This morning I stumbled upon this photo from 2014. Three years ago, y’all! We still lived in Oregon then. Beautiful chilly Oregon.
We’d driven down to the Corvallis Waterfront, a beautiful park along the Willamette River. It was chilly but not raining so we bundled up the kids as much as they would let us and I brought my big camera to try to get a decent photograph for our Christmas card. The kids didn’t really want to pose. It was cold and everything was damp with dew. So I had them climb up on a picnic table and told them to hug each other.
So Benjamin naturally put Madeleine in gentle headlock.
And then swung wildly the other direction. Way too much affection, bud!
And then everything fell into place for one brief moment, and I got this gem!

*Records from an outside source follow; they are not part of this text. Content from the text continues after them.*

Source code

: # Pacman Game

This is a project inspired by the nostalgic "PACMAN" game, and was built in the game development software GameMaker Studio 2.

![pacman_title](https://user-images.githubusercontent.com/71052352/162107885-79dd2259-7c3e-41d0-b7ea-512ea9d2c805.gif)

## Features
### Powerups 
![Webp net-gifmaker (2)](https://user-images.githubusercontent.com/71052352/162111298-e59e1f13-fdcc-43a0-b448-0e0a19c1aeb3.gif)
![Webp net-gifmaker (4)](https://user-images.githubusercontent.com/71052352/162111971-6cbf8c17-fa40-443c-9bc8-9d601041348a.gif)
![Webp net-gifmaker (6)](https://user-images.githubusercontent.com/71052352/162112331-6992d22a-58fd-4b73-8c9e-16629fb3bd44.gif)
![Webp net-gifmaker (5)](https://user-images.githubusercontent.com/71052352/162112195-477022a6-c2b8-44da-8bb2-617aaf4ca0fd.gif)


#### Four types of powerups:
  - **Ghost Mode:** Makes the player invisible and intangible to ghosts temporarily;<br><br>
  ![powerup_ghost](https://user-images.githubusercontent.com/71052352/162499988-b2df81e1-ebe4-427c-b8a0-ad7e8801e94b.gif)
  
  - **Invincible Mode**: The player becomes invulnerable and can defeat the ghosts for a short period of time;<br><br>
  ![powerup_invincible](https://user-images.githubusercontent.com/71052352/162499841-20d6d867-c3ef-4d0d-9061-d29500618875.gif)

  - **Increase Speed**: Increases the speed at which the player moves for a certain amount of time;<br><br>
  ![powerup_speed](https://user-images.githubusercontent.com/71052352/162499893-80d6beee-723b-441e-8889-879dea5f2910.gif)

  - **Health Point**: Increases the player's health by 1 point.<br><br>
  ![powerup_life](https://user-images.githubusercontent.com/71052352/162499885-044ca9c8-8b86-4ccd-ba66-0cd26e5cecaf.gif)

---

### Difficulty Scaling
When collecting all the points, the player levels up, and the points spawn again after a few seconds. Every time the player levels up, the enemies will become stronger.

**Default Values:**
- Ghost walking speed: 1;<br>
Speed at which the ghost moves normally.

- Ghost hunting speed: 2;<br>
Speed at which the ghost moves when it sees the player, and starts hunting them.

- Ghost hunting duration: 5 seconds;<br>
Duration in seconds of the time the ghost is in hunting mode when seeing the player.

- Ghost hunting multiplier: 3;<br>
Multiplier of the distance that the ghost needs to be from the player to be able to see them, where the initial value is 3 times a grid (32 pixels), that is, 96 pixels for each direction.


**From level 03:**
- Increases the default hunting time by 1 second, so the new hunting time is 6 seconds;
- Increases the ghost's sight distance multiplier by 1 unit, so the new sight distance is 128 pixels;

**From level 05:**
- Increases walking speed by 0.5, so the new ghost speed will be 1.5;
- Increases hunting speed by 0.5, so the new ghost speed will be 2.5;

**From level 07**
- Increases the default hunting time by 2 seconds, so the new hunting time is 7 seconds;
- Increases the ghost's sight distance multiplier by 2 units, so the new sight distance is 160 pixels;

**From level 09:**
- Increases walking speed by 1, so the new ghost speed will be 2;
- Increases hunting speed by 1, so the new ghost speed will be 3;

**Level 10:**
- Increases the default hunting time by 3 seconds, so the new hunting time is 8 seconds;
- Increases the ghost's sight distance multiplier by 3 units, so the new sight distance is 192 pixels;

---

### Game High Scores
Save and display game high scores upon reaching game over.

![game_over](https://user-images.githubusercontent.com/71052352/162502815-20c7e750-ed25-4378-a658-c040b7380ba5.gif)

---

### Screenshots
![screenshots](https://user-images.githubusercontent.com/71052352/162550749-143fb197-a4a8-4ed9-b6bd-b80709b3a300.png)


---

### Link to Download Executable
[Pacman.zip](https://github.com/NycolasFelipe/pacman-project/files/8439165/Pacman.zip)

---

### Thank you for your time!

…. I still cannot believe how big they look in this photo. Madeleine was almost 3 and Benjamin almost 5. Big and also so little. I mean, look at those baby teeth!
I slapped on some Merry Christmas text and sent this photo out as our Christmas card that year. Looking at it again, I realize I really need to print it as an 11×14 and display it up on the wall. Not only are my children beautiful in it, but this photo, like so many others, makes me miss our Oregon home. The cold-weather clothes and cold noses and rosy cheeks. And friends. So many friends who became like family. Who still are family.
I wonder when I will stop missing that place so dearly. I no longer am on the verge of tears when I think of the weather, the mountains, the coast. But I get pretty close, depending on the day. We love being near our Texas family (which is ALL of our immediate family) again and the family property and making new friends. But…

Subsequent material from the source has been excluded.